How about OFCOM doing a bit of good work, and not auctioning at all? The last frequency auction merely beggared the bidders, at the ultimate expense of users, and the money raised was frittered by government on who knows what.

For those who want the spectrum auctioned, presumably you'll accept that the military, BBC and TV, emergency services, radio hams, ATC, even model aircraft flyers etc should all have to pay for their frequencies?

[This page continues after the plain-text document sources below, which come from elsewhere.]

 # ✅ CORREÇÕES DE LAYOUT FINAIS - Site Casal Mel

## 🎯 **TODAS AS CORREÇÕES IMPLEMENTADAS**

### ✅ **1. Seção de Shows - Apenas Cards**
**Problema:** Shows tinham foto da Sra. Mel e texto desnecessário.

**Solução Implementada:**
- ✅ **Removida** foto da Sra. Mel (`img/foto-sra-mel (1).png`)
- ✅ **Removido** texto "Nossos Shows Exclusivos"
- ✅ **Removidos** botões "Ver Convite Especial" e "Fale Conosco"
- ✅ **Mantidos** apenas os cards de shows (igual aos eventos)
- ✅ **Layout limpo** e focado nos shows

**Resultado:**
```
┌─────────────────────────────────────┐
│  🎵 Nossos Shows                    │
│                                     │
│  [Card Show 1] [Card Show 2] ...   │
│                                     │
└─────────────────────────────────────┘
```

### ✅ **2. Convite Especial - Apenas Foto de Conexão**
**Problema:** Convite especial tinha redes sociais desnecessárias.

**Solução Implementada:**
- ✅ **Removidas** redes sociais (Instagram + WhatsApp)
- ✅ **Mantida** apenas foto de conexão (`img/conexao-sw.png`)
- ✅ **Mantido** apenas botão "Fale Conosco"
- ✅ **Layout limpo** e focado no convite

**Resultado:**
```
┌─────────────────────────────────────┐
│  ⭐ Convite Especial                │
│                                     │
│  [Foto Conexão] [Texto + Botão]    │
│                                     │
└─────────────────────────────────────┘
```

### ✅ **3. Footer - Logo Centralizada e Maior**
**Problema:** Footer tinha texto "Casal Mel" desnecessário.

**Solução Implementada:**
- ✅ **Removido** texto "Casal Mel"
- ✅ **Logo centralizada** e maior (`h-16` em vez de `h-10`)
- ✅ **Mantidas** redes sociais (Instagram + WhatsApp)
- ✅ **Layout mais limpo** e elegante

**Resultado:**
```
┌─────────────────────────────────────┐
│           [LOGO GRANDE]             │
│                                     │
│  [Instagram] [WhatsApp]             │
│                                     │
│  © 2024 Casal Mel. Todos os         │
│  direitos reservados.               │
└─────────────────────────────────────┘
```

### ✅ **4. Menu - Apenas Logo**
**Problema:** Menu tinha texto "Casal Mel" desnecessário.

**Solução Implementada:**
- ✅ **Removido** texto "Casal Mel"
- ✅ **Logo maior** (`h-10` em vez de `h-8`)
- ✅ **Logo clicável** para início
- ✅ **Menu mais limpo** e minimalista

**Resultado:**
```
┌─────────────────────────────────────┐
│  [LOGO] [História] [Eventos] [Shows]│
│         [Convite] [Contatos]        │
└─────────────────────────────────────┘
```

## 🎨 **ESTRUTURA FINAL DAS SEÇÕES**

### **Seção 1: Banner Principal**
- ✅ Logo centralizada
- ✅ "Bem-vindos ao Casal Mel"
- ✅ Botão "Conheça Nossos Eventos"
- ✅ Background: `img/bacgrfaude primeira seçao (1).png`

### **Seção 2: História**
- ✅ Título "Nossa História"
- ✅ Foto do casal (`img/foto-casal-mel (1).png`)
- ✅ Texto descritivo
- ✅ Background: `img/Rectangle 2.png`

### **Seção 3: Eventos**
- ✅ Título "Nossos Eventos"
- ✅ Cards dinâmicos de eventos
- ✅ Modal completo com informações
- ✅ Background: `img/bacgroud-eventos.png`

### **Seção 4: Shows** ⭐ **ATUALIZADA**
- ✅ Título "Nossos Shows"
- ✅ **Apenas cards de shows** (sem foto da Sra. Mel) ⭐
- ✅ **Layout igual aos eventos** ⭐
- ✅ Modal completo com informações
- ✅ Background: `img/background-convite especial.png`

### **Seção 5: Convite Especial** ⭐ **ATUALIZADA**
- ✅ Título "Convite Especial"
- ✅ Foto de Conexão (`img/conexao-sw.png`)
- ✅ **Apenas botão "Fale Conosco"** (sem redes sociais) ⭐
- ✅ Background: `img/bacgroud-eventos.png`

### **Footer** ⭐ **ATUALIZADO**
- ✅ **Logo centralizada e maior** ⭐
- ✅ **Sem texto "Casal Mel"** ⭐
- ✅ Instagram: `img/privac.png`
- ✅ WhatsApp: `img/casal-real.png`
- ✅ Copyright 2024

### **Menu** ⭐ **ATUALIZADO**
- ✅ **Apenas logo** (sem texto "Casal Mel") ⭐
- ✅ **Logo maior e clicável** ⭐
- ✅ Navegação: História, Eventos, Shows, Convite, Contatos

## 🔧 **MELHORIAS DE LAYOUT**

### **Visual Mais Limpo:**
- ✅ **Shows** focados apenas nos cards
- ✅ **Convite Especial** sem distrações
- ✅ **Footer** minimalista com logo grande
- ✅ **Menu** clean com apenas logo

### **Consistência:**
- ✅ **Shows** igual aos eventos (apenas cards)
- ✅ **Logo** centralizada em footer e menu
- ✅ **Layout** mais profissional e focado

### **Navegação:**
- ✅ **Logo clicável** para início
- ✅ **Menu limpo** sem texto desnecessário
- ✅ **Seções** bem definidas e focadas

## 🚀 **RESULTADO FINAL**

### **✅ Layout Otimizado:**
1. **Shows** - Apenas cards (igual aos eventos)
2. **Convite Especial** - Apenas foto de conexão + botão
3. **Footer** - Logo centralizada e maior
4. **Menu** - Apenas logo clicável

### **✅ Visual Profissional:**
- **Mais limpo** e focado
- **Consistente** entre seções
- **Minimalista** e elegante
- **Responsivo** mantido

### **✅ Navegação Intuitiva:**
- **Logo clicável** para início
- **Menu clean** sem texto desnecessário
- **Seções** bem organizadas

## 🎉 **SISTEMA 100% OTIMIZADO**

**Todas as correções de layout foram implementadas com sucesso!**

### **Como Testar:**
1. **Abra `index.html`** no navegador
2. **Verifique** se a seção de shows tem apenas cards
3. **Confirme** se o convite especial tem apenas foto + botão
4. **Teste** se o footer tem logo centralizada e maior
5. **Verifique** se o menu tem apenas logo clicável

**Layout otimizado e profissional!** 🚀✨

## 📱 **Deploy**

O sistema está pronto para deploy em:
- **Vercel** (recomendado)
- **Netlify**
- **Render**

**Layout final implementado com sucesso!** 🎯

The correct answer is to allocate to the existing operators, charging only the reasonable operating costs of OFCOM in doing so. Ensure appropriate access for MVNO's, include any necessary network expansion requirements if wider access to mobile 4/5G is required, job done.

5
0

Hold this whitespace nonsense

OFCOM still have to address the issue of powerline networking wiping out WHOLE FUCKING BANDS.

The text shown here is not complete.